Your objective
Retype only the lines below from the one with "### Технические требования" to the one with "Folder Location from root: **./database-server**", inclusive, skipping every image.

□ □ □ □

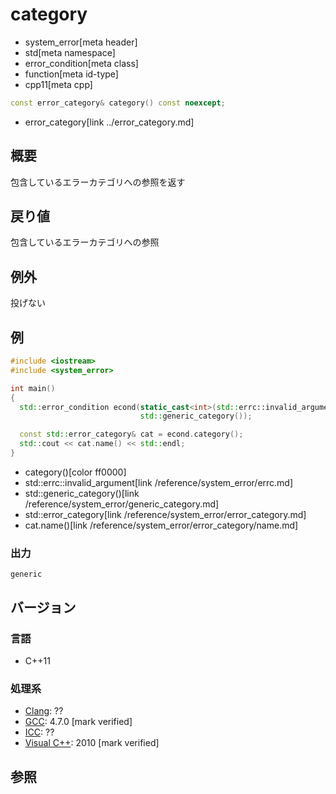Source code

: # category
* system_error[meta header]
* std[meta namespace]
* error_condition[meta class]
* function[meta id-type]
* cpp11[meta cpp]

```cpp
const error_category& category() const noexcept;
```
* error_category[link ../error_category.md]

## 概要
包含しているエラーカテゴリへの参照を返す


## 戻り値
包含しているエラーカテゴリへの参照


## 例外
投げない


## 例
```cpp example
#include <iostream>
#include <system_error>

int main()
{
  std::error_condition econd(static_cast<int>(std::errc::invalid_argument),
                             std::generic_category());

  const std::error_category& cat = econd.category();
  std::cout << cat.name() << std::endl;
}
```
* category()[color ff0000]
* std::errc::invalid_argument[link /reference/system_error/errc.md]
* std::generic_category()[link /reference/system_error/generic_category.md]
* std::error_category[link /reference/system_error/error_category.md]
* cat.name()[link /reference/system_error/error_category/name.md]

### 出力
```
generic
```

## バージョン
### 言語
- C++11

### 処理系
- [Clang](/implementation.md#clang): ??
- [GCC](/implementation.md#gcc): 4.7.0 [mark verified]
- [ICC](/implementation.md#icc): ??
- [Visual C++](/implementation.md#visual_cpp): 2010 [mark verified]


## 参照
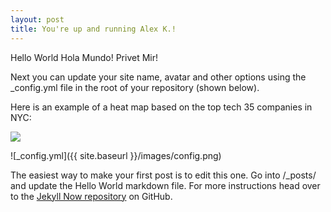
 ```yaml
---
layout: post
title: You're up and running Alex K.! 
---
```


Hello World Hola Mundo!
Privet Mir!

Next you can update your site name, avatar and other options using the _config.yml file in the root of your repository (shown below).

Here is an example of a heat map based on the top tech 35 companies in NYC: 

![](images/heat1.png)

![_config.yml]({{ site.baseurl }}/images/config.png)

The easiest way to make your first post is to edit this one. Go into /_posts/ and update the Hello World markdown file. For more instructions head over to the [Jekyll Now repository](https://github.com/barryclark/jekyll-now) on GitHub.
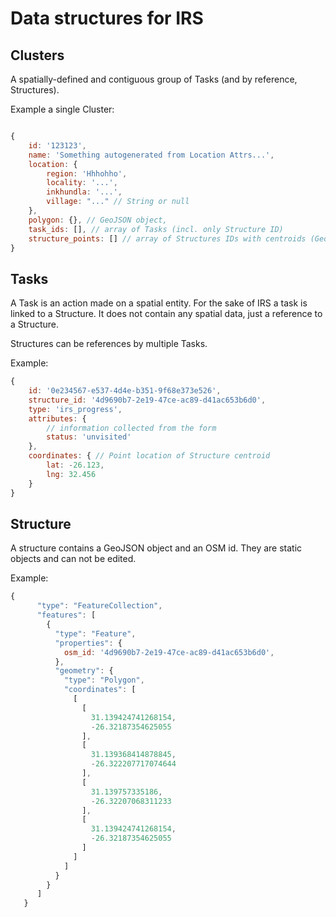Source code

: # Data structures for IRS

## Clusters

A spatially-defined and contiguous group of Tasks (and by reference, Structures).

Example a single Cluster: 

```js

{
    id: '123123',
    name: 'Something autogenerated from Location Attrs...',
    location: {
        region: 'Hhhohho',
        locality: '...',
        inkhundla: '...',
        village: "..." // String or null
    },
    polygon: {}, // GeoJSON object,
    task_ids: [], // array of Tasks (incl. only Structure ID)
    structure_points: [] // array of Structures IDs with centroids (GeoJSON FC?)
}

```


## Tasks

A Task is an action made on a spatial entity. For the sake of IRS a task is linked to a Structure. It does not contain any spatial data, just a reference to a Structure. 

Structures can be references by multiple Tasks.

Example:

```js
{
    id: '0e234567-e537-4d4e-b351-9f68e373e526',
    structure_id: '4d9690b7-2e19-47ce-ac89-d41ac653b6d0',
    type: 'irs_progress',    
    attributes: {
        // information collected from the form
        status: 'unvisited'
    },
    coordinates: { // Point location of Structure centroid
        lat: -26.123,
        lng: 32.456
    }
}
```

## Structure

A structure contains a GeoJSON object and an OSM id. They are static objects and can not be edited. 

Example:

```js
{
      "type": "FeatureCollection",
      "features": [
        {
          "type": "Feature",
          "properties": {
            osm_id: '4d9690b7-2e19-47ce-ac89-d41ac653b6d0',
          },
          "geometry": {
            "type": "Polygon",
            "coordinates": [
              [
                [
                  31.139424741268154,
                  -26.32187354625055
                ],
                [
                  31.139368414878845,
                  -26.322207717074644
                ],
                [
                  31.139757335186,
                  -26.32207068311233
                ],
                [
                  31.139424741268154,
                  -26.32187354625055
                ]
              ]
            ]
          }
        }
      ]
   }
```

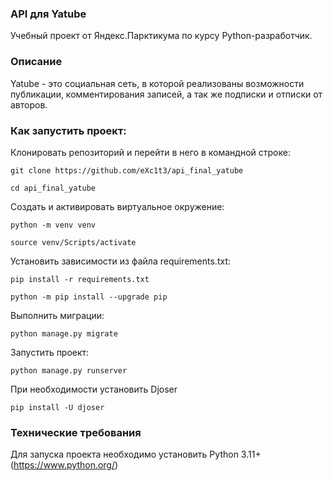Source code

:### API для Yatube
Учебный проект от Яндекс.Парктикума по курсу Python-разработчик.

### Описание
Yatube - это социальная сеть, в которой реализованы возможности публикации, комментирования записей, а так же подписки и отписки от авторов.

### Как запустить проект:

Клонировать репозиторий и перейти в него в командной строке:

```
git clone https://github.com/eXc1t3/api_final_yatube
```

```
cd api_final_yatube
```

Cоздать и активировать виртуальное окружение:

```
python -m venv venv
```

```
source venv/Scripts/activate
```

Установить зависимости из файла requirements.txt:

```
pip install -r requirements.txt
```

```
python -m pip install --upgrade pip
```

Выполнить миграции:

```
python manage.py migrate
```

Запустить проект:

```
python manage.py runserver
```

При необходимости установить Djoser

```
pip install -U djoser
```

### Технические требования
Для запуска проекта необходимо установить Python 3.11+ (https://www.python.org/)
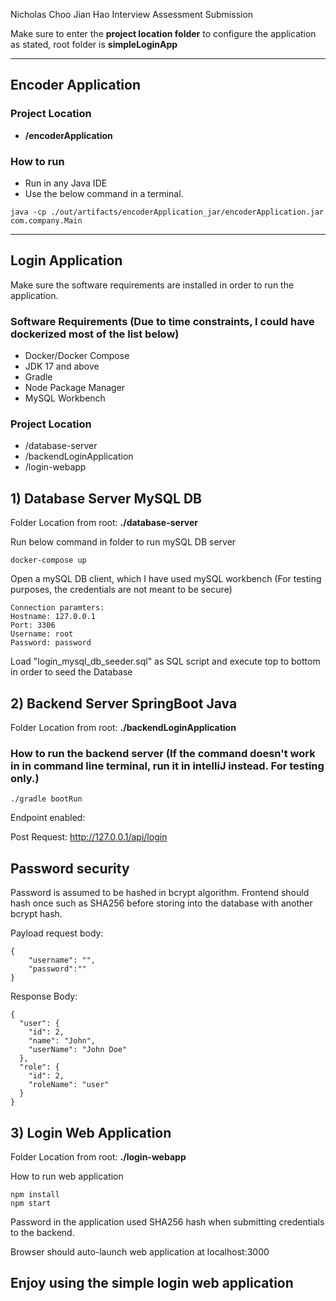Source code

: Nicholas Choo Jian Hao Interview Assessment Submission

Make sure to enter the **project location folder** to configure the application as stated, root folder is **simpleLoginApp**

----
## Encoder Application

### Project Location
- **/encoderApplication**
### How to run
- Run in any Java IDE
- Use the below command in a terminal.
```
java -cp ./out/artifacts/encoderApplication_jar/encoderApplication.jar com.company.Main
```

----

## Login Application

Make sure the software requirements are installed in order to run the application.
### Software Requirements (Due to time constraints, I could have dockerized most of the list below)
- Docker/Docker Compose
- JDK 17 and above
- Gradle 
- Node Package Manager
- MySQL Workbench

### Project Location
- /database-server
- /backendLoginApplication
- /login-webapp

## 1) Database Server MySQL DB

Folder Location from root: **./database-server**

Run below command in folder to run mySQL DB server
```
docker-compose up
```
Open a mySQL DB client, which I have used mySQL workbench (For testing purposes, the credentials are not meant to be secure)

```
Connection paramters:
Hostname: 127.0.0.1
Port: 3306
Username: root
Password: password
```

Load "login_mysql_db_seeder.sql" as SQL script and execute top to bottom in order to seed the Database

## 2) Backend Server SpringBoot Java

Folder Location from root: **./backendLoginApplication**

### How to run the backend server (If the command doesn't work in in command line terminal, run it in intelliJ instead. For testing only.)
```
./gradle bootRun
```
Endpoint enabled: 

Post Request: http://127.0.0.1/api/login

## Password security

Password is assumed to be hashed in bcrypt algorithm. Frontend should hash once such as SHA256 before storing into the database with another bcrypt hash.

Payload request body:
```
{
    "username": "",
    "password":""
}
```

Response Body:
```
{
  "user": {
    "id": 2,
    "name": "John",
    "userName": "John Doe"
  },
  "role": {
    "id": 2,
    "roleName": "user"
  }
}
```

## 3) Login Web Application
Folder Location from root: **./login-webapp**

How to run web application
```
npm install
npm start
```

Password in the application used SHA256 hash when submitting credentials to the backend.

Browser should auto-launch web application at localhost:3000

## Enjoy using the simple login web application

□ □ □ □

Your response
### Технические требования
Для запуска проекта необходимо установить Python 3.11+ (https://www.python.org/)
Source code

: Nicholas Choo Jian Hao Interview Assessment Submission

Make sure to enter the **project location folder** to configure the application as stated, root folder is **simpleLoginApp**

----
## Encoder Application

### Project Location
- **/encoderApplication**
### How to run
- Run in any Java IDE
- Use the below command in a terminal.
```
java -cp ./out/artifacts/encoderApplication_jar/encoderApplication.jar com.company.Main
```

----

## Login Application

Make sure the software requirements are installed in order to run the application.
### Software Requirements (Due to time constraints, I could have dockerized most of the list below)
- Docker/Docker Compose
- JDK 17 and above
- Gradle 
- Node Package Manager
- MySQL Workbench

### Project Location
- /database-server
- /backendLoginApplication
- /login-webapp

## 1) Database Server MySQL DB

Folder Location from root: **./database-server**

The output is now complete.